Copy out the data below verbatim.
++++
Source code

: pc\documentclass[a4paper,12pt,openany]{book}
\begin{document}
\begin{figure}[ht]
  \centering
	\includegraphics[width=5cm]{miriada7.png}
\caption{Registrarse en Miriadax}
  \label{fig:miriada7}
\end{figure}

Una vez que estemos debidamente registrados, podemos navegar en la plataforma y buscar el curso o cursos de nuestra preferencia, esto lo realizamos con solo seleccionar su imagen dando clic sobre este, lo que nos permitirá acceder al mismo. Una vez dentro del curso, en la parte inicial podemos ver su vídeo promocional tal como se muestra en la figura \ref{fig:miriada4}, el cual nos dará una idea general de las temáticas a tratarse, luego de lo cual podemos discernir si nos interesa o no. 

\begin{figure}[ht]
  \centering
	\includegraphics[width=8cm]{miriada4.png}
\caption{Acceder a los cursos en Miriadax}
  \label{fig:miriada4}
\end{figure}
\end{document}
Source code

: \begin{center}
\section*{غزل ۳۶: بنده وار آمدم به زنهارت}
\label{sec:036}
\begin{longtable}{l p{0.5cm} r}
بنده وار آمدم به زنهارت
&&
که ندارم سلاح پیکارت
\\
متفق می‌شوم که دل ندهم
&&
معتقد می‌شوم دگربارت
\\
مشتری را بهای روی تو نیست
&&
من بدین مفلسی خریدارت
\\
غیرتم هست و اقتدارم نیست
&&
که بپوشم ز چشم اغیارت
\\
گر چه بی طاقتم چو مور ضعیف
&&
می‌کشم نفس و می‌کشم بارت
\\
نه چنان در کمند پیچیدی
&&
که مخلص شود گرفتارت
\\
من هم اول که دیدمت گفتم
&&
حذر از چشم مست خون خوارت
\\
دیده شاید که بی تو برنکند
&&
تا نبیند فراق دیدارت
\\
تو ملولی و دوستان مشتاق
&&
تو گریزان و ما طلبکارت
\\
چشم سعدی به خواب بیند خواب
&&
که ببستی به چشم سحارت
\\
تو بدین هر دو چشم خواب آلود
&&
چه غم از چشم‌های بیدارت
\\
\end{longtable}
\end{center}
++++
Solution –
Source code

: pc\documentclass[a4paper,12pt,openany]{book}
\begin{document}
\begin{figure}[ht]
  \centering
	\includegraphics[width=5cm]{miriada7.png}
\caption{Registrarse en Miriadax}
  \label{fig:miriada7}
\end{figure}

Una vez que estemos debidamente registrados, podemos navegar en la plataforma y buscar el curso o cursos de nuestra preferencia, esto lo realizamos con solo seleccionar su imagen dando clic sobre este, lo que nos permitirá acceder al mismo. Una vez dentro del curso, en la parte inicial podemos ver su vídeo promocional tal como se muestra en la figura \ref{fig:miriada4}, el cual nos dará una idea general de las temáticas a tratarse, luego de lo cual podemos discernir si nos interesa o no. 

\begin{figure}[ht]
  \centering
	\includegraphics[width=8cm]{miriada4.png}
\caption{Acceder a los cursos en Miriadax}
  \label{fig:miriada4}
\end{figure}
\end{document}
Source code

: \begin{center}
\section*{غزل ۳۶: بنده وار آمدم به زنهارت}
\label{sec:036}
\begin{longtable}{l p{0.5cm} r}
بنده وار آمدم به زنهارت
&&
که ندارم سلاح پیکارت
\\
متفق می‌شوم که دل ندهم
&&
معتقد می‌شوم دگربارت
\\
مشتری را بهای روی تو نیست
&&
من بدین مفلسی خریدارت
\\
غیرتم هست و اقتدارم نیست
&&
که بپوشم ز چشم اغیارت
\\
گر چه بی طاقتم چو مور ضعیف
&&
می‌کشم نفس و می‌کشم بارت
\\
نه چنان در کمند پیچیدی
&&
که مخلص شود گرفتارت
\\
من هم اول که دیدمت گفتم
&&
حذر از چشم مست خون خوارت
\\
دیده شاید که بی تو برنکند
&&
تا نبیند فراق دیدارت
\\
تو ملولی و دوستان مشتاق
&&
تو گریزان و ما طلبکارت
\\
چشم سعدی به خواب بیند خواب
&&
که ببستی به چشم سحارت
\\
تو بدین هر دو چشم خواب آلود
&&
چه غم از چشم‌های بیدارت
\\
\end{longtable}
\end{center}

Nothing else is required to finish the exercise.